In the next steps, load consumption time series from the three customer segmentation levels are considered simultaneously to fill gaps in terms of missing NACE classes, and are denoted as the LV-MV group. Indeed, the LV-a and LV-b groups contain respectively 286 and 264 classes, while the MV set comprises 412 classes. In total, we have at our disposal 424 classes, some of which contain several load time series associated with distinct groups of subscribed capacity. This new group is characterised by predominant NACE sections in terms of annual energy consumption (Fig. 3): examples include the (C) Manufacturing, (G) Wholesale and retail trade, (O) Public administration and defence, and (P) Education sections.

Annual energy consumption and surface area

The energy consumption time series dataset represents a limited panel composed of 55, 730 customers, which may bias the output load profiles in comparison with the whole French panel of industrial and tertiary customers. To fill this gap, Enedis provides the annual energy consumption of a wider range of customers for the year 2019. Thus, we have at our disposal the annual energy consumption of 4, 030, 708 customers for the LV-a segment, 408, 183 clients for the LV-b class, and around 96, 000 customers for the MV group. The aggregated energy consumption of each NACE class (Fig. 3) is employed in the weighting strategy of the clustering approach to reflect national tendencies. In addition, the DSO also provides the surface area of buildings that belong to the LV-a / LV-b customer segmentation. This database, which associates surface area and annual energy consumption, is composed of 994, 790 customers gathered into 426 NACE classes.

Weather data

External factors such as the weather may have a significant impact on the load consumption. For instance, temperature highly influences the load consumption of buildings equipped with electric heaters and air conditioners. This dependency may be characterised by the thermosensitivity parameter, which measures the variation of the electric consumption w.r.t. the variation of the outdoor temperature. This criterion is used during the validation stage to measure the homogeneity of the derived load profiles. In this study, we consider measurements from Meteo-France, the French national meteorological service, at 32 main cities spatially distributed in France. Then, a weighted average aggregates these observations at the national level. The weights are proportional to the energy consumption dedicated to thermal uses (i.e. electric heating, air conditioning). Thus, regions associated with higher thermosensitivity are more represented in the computation of the temperature. The resulting time series are provided in the file Temperature.csv²⁰.

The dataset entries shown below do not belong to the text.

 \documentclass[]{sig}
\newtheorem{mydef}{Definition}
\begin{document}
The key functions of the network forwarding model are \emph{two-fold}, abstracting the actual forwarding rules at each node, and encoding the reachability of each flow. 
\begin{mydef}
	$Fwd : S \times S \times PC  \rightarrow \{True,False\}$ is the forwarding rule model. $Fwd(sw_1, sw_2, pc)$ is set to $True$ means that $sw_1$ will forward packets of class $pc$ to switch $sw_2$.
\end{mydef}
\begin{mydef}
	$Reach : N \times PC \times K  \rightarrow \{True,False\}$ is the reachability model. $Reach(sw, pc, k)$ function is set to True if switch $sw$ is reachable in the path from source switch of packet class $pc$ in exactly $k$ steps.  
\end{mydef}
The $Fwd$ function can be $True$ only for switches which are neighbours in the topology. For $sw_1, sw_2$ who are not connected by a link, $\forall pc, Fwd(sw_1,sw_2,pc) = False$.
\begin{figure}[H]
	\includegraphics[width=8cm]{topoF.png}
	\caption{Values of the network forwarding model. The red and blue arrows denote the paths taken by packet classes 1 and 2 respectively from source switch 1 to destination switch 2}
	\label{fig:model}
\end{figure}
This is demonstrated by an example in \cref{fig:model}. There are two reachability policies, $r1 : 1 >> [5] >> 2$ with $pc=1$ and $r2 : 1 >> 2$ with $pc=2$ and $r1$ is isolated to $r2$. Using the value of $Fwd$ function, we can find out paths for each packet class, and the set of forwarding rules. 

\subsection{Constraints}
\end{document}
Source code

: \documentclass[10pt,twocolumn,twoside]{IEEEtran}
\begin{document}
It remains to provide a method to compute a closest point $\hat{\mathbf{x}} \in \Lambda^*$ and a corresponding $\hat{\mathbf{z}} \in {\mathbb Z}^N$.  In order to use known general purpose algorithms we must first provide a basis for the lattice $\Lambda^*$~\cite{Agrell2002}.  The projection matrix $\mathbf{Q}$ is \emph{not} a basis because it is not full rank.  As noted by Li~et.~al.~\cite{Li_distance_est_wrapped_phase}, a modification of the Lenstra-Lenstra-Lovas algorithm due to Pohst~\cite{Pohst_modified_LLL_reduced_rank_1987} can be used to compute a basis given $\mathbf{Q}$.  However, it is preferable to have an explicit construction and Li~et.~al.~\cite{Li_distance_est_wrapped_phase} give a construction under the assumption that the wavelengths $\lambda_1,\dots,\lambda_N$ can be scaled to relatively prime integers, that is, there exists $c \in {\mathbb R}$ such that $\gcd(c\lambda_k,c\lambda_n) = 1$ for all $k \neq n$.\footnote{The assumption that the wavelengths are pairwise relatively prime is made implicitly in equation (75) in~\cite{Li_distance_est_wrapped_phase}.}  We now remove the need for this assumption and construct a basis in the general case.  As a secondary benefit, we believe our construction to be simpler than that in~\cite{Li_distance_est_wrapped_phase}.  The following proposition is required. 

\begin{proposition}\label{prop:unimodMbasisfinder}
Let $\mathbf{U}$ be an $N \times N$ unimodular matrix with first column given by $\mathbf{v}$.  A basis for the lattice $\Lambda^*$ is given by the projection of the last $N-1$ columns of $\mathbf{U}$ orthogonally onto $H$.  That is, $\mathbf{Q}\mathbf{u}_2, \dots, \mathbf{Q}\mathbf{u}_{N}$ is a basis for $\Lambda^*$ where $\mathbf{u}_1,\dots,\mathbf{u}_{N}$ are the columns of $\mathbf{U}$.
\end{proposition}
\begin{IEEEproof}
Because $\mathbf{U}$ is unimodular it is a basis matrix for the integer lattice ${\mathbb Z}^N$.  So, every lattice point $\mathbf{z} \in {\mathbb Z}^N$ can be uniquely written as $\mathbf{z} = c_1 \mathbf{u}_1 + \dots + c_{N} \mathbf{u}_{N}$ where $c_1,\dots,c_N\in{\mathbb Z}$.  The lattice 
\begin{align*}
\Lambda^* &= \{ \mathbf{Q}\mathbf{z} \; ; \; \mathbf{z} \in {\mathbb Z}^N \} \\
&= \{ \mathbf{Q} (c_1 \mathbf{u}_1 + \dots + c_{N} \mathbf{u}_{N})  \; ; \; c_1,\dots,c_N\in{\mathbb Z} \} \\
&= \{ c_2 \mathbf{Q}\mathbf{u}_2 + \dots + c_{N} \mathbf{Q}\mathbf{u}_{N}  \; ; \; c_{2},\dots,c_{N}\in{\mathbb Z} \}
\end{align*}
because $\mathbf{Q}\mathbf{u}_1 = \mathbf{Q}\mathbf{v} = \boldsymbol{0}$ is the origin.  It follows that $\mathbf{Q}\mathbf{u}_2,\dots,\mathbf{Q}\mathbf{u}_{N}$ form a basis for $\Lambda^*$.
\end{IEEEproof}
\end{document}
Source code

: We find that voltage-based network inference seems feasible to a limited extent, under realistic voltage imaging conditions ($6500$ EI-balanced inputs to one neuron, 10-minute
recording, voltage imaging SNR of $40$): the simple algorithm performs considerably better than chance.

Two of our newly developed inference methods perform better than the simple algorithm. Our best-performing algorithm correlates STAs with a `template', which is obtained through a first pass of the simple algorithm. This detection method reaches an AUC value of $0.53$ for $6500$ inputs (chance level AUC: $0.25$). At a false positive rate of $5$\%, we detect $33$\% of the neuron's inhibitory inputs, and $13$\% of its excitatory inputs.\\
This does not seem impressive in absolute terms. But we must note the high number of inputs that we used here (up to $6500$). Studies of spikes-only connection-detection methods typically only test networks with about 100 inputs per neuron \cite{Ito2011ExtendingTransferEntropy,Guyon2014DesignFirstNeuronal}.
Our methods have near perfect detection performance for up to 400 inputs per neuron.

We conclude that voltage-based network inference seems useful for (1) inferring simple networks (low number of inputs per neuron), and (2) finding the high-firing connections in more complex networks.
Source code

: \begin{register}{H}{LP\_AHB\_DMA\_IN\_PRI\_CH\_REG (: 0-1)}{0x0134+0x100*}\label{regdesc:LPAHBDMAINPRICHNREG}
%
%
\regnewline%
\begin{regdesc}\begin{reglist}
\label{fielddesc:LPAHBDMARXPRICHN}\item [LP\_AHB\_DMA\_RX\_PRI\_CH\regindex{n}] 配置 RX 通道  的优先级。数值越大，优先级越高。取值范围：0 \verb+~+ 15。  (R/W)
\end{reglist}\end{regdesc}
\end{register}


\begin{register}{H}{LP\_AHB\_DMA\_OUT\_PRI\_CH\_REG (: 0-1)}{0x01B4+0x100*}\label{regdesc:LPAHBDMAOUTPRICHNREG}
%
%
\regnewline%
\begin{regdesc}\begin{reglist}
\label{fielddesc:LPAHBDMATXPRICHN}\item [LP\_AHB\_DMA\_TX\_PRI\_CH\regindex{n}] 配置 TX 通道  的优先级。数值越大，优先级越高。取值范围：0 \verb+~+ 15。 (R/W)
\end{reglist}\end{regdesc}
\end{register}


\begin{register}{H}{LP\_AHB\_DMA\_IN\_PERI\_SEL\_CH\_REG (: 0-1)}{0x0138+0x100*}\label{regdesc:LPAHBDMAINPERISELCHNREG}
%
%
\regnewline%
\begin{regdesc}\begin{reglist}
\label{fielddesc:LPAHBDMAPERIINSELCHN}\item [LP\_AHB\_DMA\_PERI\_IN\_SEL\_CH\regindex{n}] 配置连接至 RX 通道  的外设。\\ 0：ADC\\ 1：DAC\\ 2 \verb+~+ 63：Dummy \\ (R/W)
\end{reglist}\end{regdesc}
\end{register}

Electricity load curve profiling

Load profiling consists in generating consumption patterns for a given customer over a defined period of time. Wang et al. provide fairly a complete review regarding load profiling²¹. This process can be divided into five stages: (1) load data preparation, (2) load curve clustering, (3) clustering evaluation, (4) customer segmentation, and (5) result application. Therefore, clustering is the core technique of load profiling: it segregates consumption time series sharing similar patterns in the same cluster, while different clusters gather diversified information. From these clusters typical load curves are then derived.

Data pre-processing

The dataset under study is composed of variables of comparable units but with various magnitude and variances. The purpose of this paper is to gather data exhibiting similar temporal patterns rather than similar levels of magnitude. It is good practice to normalise or standardise input data in the frame of data clustering so that large-scale or high-variance features do not dominate the results. Thus, all of the time series are standardised following Equation (1), which implies that the resulting time series have zero-mean and unit-variance.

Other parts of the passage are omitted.